**TASK DATA**.
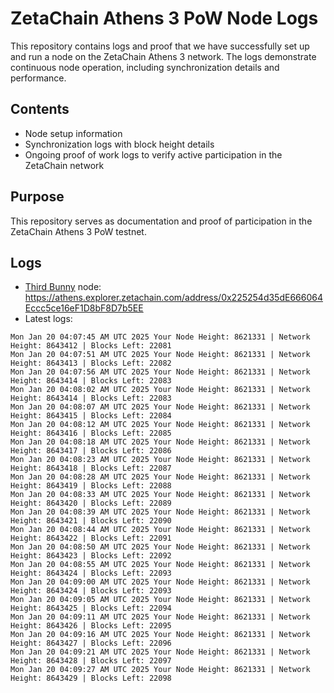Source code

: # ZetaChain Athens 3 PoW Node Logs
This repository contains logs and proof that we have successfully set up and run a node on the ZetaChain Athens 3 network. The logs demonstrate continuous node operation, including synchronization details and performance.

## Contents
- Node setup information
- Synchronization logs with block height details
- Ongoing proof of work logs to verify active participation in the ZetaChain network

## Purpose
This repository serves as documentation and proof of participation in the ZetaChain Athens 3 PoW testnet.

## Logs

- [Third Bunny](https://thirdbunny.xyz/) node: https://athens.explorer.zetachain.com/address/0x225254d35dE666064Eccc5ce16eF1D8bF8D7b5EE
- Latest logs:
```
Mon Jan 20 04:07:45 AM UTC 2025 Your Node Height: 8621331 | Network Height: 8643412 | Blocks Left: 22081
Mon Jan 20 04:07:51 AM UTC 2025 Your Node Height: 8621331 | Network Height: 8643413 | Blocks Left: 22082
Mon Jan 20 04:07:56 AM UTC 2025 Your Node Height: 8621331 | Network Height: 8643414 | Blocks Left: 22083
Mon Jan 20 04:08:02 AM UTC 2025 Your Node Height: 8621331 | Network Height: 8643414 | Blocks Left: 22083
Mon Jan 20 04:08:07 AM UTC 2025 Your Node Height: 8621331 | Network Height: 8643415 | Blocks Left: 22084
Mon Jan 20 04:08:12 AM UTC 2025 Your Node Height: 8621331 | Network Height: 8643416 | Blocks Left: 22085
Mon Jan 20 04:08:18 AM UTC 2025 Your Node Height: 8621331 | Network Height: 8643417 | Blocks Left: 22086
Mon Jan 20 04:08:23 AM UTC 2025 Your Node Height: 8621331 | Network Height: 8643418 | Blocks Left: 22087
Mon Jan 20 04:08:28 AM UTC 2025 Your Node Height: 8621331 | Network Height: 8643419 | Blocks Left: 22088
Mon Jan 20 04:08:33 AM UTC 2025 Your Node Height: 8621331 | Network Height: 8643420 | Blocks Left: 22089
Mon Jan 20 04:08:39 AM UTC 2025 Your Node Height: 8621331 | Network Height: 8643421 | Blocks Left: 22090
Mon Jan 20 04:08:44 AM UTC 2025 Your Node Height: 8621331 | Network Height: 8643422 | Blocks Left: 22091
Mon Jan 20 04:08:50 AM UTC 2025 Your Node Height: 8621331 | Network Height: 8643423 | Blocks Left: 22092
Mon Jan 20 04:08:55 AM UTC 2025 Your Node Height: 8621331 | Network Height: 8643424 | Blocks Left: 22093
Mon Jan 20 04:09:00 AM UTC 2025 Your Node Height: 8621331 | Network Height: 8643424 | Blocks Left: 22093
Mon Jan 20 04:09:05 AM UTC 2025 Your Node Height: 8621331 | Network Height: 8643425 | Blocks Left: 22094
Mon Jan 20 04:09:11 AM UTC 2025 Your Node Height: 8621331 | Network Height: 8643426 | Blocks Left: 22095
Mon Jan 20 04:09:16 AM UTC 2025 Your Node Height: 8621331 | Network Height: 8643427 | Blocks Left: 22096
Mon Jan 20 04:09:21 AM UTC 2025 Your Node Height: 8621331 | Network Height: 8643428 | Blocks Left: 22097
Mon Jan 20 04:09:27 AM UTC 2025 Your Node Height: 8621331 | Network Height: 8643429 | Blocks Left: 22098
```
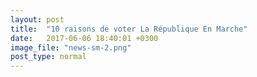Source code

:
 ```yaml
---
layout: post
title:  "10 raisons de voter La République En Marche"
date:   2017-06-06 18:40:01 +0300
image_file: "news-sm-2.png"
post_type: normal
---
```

---

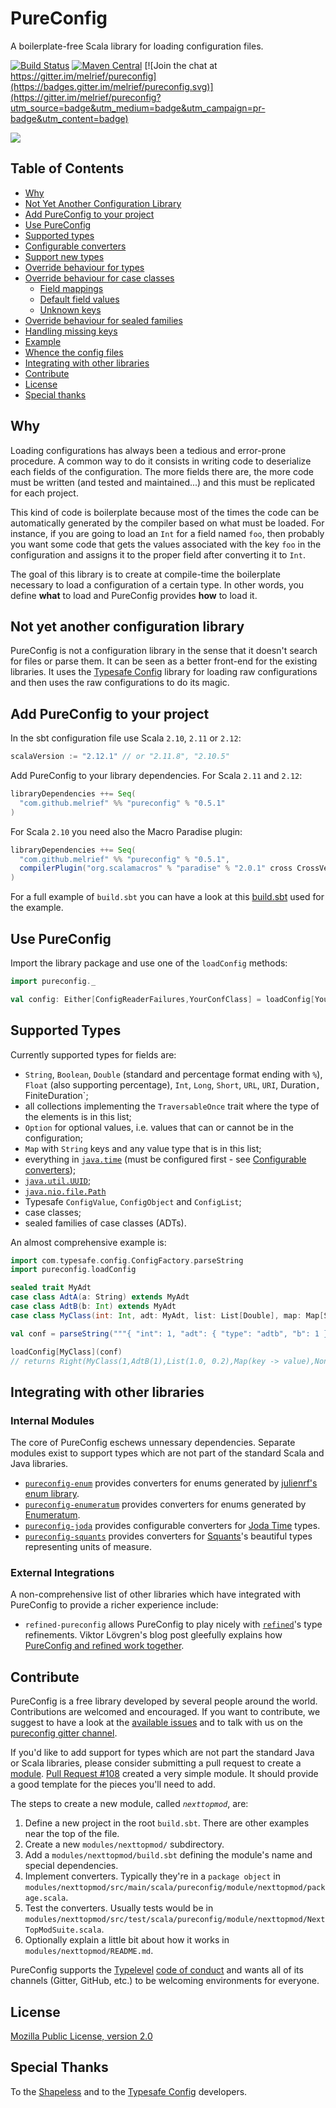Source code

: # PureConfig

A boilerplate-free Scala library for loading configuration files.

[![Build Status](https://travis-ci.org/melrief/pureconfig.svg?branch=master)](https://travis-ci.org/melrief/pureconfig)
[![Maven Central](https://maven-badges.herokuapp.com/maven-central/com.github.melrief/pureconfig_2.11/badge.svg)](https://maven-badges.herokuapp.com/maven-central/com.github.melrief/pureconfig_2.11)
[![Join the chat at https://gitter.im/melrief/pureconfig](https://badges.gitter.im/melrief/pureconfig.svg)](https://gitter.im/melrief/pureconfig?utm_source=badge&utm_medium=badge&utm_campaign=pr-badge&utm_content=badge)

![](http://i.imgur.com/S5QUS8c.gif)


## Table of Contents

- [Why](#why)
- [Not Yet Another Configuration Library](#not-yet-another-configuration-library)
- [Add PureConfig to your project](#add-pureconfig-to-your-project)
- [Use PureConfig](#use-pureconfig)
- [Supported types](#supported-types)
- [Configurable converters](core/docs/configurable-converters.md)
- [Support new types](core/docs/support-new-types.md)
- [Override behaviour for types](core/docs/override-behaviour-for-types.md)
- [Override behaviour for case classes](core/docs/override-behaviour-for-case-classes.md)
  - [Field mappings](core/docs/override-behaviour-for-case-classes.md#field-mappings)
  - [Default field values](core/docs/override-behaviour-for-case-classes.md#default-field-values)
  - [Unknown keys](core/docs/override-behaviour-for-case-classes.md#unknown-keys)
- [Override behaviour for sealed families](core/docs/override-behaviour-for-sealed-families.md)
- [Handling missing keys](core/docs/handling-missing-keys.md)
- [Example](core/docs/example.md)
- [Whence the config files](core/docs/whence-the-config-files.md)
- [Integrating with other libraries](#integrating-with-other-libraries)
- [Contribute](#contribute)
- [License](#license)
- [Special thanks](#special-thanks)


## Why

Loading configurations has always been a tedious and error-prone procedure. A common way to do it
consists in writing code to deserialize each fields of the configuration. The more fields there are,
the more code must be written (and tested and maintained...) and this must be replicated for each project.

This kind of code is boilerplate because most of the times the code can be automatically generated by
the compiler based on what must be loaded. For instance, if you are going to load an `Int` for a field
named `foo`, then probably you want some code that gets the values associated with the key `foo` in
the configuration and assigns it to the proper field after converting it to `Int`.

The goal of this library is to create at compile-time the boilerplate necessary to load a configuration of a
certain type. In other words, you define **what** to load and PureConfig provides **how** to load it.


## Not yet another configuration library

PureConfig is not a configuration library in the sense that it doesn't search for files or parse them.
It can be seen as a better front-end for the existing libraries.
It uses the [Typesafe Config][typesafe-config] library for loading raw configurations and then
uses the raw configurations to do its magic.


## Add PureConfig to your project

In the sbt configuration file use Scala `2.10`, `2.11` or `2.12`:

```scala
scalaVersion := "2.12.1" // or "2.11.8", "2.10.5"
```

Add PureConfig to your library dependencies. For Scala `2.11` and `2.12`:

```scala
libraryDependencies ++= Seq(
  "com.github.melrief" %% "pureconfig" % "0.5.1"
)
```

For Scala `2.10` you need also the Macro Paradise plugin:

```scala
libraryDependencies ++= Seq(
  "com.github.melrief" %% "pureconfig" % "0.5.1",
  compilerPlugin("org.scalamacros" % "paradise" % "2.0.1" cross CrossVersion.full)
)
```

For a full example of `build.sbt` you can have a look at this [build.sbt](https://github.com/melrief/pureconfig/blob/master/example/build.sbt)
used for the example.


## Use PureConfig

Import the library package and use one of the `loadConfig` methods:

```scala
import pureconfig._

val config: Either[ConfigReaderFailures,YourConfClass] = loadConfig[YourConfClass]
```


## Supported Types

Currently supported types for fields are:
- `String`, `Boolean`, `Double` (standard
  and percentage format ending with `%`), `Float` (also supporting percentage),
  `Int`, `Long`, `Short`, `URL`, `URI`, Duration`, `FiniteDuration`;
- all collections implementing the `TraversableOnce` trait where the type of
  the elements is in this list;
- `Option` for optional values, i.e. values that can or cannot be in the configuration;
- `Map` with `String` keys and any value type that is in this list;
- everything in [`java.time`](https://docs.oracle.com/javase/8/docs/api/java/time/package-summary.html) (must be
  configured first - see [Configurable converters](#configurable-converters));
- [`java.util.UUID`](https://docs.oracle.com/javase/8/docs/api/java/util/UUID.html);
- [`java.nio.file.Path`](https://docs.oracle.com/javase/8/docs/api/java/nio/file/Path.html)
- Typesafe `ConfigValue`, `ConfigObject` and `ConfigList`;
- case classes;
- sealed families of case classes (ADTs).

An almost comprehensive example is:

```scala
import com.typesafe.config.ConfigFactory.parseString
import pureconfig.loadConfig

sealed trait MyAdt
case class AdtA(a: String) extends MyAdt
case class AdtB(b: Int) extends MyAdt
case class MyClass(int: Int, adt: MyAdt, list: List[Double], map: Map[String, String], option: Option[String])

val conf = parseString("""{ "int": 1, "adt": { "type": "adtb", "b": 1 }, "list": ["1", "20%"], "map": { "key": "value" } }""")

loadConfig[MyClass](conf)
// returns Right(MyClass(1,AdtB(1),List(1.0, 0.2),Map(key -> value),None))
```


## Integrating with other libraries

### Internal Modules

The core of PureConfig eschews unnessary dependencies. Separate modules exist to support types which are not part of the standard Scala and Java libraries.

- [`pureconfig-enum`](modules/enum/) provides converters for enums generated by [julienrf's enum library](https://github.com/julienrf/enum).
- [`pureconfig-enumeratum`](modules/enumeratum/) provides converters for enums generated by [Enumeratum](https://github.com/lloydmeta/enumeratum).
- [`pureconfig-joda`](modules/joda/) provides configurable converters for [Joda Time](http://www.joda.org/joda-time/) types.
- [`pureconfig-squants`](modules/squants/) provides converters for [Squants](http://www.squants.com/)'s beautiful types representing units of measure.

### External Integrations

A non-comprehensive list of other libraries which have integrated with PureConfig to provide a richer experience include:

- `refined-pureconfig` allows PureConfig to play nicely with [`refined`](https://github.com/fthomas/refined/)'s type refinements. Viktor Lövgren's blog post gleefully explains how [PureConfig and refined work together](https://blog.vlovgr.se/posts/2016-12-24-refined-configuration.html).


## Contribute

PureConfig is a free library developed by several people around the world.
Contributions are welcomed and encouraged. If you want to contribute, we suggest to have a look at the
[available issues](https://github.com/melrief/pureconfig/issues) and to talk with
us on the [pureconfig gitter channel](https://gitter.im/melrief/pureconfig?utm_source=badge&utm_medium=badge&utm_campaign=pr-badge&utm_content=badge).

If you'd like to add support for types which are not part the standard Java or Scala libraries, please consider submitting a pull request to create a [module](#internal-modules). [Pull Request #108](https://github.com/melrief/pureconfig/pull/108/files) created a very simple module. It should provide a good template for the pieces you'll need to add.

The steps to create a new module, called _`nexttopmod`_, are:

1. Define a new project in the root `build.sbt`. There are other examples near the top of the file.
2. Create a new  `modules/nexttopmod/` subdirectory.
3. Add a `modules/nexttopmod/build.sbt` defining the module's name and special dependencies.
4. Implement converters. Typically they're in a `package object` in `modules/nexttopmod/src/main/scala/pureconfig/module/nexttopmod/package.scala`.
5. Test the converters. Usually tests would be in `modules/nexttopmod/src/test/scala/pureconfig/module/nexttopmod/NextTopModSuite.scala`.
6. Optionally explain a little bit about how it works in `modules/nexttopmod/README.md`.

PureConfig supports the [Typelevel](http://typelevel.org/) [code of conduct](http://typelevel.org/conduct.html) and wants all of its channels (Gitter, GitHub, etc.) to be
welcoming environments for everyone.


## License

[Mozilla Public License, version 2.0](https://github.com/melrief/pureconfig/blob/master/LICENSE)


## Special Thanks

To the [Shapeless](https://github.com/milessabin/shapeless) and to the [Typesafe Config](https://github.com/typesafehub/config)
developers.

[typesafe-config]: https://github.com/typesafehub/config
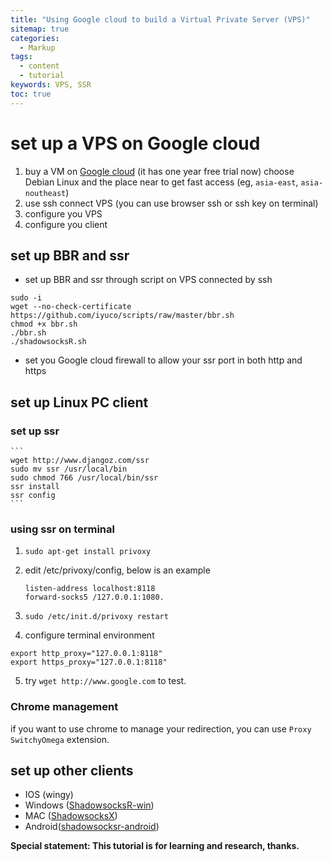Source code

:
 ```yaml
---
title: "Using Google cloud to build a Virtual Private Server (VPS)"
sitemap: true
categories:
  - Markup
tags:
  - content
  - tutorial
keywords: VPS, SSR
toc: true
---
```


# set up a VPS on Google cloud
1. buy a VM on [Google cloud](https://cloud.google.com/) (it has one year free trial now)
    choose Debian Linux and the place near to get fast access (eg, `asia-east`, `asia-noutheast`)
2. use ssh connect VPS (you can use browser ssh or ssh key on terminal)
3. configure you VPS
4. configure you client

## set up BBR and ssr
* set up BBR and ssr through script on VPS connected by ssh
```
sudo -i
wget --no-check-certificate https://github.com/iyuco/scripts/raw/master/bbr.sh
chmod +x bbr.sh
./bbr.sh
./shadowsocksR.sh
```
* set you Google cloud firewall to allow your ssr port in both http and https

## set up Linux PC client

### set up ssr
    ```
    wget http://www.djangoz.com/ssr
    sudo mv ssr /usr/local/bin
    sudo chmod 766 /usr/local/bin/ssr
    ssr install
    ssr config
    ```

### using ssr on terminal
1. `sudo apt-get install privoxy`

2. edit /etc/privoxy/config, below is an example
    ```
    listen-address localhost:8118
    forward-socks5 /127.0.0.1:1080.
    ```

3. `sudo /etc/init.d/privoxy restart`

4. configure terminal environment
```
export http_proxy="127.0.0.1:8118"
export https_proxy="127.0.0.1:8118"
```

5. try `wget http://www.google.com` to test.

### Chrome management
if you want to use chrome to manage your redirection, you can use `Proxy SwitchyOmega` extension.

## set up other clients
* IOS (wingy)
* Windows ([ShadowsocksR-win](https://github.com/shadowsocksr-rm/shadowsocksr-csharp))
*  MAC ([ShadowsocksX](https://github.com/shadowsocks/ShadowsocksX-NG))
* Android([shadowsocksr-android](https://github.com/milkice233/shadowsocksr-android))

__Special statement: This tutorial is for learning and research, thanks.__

---

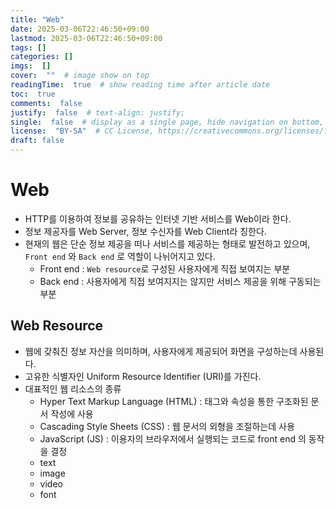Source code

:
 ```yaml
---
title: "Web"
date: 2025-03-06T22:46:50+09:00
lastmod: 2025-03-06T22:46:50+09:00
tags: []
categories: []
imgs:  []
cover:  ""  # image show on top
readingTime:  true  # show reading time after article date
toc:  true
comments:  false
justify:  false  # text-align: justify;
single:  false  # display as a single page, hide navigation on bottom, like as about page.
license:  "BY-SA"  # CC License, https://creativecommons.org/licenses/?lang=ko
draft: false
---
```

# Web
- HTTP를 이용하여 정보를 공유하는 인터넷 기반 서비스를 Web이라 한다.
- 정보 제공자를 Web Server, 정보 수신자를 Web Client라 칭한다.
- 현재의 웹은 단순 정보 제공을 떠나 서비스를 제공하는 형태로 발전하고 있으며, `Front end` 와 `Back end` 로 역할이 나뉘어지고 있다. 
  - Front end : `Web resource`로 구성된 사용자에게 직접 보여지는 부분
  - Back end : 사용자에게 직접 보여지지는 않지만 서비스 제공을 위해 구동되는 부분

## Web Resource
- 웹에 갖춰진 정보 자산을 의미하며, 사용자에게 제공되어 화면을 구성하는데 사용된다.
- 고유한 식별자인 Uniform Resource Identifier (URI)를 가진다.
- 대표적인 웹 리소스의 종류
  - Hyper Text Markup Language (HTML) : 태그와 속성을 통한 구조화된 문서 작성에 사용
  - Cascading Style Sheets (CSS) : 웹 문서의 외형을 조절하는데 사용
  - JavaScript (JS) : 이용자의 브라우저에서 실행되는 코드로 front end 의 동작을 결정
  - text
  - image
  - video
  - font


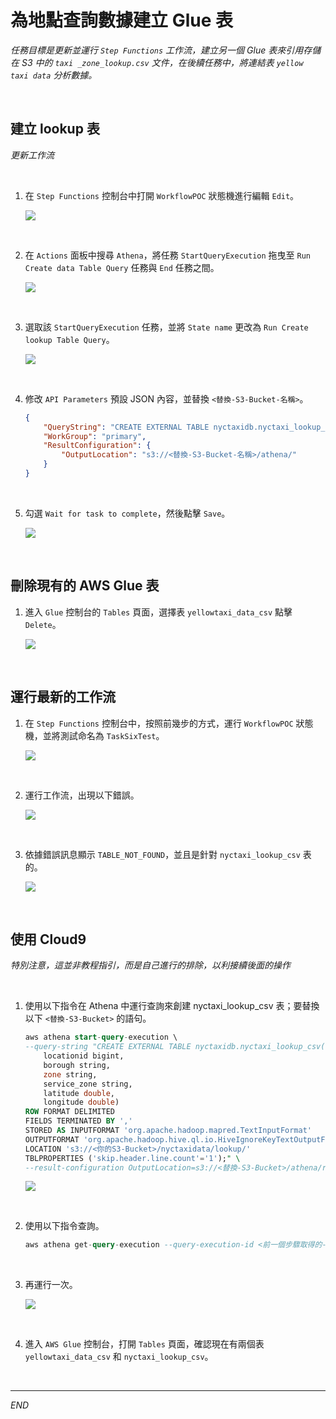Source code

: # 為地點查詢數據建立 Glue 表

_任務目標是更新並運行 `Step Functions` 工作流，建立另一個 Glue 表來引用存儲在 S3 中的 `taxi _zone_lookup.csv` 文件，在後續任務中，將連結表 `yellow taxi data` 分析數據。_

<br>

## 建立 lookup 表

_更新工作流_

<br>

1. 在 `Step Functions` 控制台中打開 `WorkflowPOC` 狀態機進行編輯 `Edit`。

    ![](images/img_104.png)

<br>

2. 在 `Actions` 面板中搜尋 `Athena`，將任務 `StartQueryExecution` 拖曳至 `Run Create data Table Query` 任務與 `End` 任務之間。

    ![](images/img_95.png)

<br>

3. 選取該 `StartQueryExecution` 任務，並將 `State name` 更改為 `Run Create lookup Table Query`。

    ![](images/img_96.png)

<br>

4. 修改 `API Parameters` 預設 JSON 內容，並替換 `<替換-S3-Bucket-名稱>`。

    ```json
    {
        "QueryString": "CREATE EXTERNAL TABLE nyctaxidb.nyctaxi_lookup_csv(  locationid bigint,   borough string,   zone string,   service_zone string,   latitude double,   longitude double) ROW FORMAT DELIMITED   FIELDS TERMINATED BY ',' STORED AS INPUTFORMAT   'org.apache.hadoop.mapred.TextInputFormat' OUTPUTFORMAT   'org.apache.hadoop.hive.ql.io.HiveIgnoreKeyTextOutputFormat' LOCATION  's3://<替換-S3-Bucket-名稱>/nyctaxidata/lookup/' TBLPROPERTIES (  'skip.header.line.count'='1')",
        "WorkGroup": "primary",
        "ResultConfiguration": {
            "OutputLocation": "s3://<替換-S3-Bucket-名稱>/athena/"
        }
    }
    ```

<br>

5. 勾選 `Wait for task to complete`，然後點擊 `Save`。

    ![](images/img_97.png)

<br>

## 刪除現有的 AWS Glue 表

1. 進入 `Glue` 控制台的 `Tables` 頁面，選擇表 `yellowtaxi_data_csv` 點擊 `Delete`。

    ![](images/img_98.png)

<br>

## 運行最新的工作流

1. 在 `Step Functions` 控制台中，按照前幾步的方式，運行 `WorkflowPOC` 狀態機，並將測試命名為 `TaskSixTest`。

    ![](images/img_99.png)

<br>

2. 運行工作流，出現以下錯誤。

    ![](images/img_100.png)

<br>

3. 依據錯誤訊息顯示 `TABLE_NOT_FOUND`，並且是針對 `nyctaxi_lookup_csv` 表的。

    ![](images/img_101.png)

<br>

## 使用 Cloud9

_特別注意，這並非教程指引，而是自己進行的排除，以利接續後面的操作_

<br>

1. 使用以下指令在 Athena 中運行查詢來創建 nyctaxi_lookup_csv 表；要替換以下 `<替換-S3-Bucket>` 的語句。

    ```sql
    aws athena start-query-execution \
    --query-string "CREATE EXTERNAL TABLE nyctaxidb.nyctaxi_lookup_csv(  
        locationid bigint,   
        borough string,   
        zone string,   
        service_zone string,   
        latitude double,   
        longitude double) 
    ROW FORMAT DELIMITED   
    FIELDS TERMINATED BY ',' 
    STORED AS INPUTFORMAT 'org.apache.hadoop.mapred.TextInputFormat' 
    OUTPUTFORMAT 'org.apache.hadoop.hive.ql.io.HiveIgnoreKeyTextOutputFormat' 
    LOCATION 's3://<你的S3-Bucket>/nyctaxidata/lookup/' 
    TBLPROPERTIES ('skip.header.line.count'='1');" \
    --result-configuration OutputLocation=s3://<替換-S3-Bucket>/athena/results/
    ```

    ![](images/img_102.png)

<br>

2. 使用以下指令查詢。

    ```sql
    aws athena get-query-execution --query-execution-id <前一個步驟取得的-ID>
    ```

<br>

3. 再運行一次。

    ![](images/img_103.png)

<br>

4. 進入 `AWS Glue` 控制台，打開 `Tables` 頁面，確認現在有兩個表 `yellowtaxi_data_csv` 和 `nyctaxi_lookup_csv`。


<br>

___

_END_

**PROBLEM**.
Whenever the string "nexttopmod" shows up on a line of the listing, copy that line.

**SOLUTION TO THE EXERCISE**.
The steps to create a new module, called _`nexttopmod`_, are:
2. Create a new  `modules/nexttopmod/` subdirectory.
3. Add a `modules/nexttopmod/build.sbt` defining the module's name and special dependencies.
4. Implement converters. Typically they're in a `package object` in `modules/nexttopmod/src/main/scala/pureconfig/module/nexttopmod/package.scala`.
5. Test the converters. Usually tests would be in `modules/nexttopmod/src/test/scala/pureconfig/module/nexttopmod/NextTopModSuite.scala`.
6. Optionally explain a little bit about how it works in `modules/nexttopmod/README.md`.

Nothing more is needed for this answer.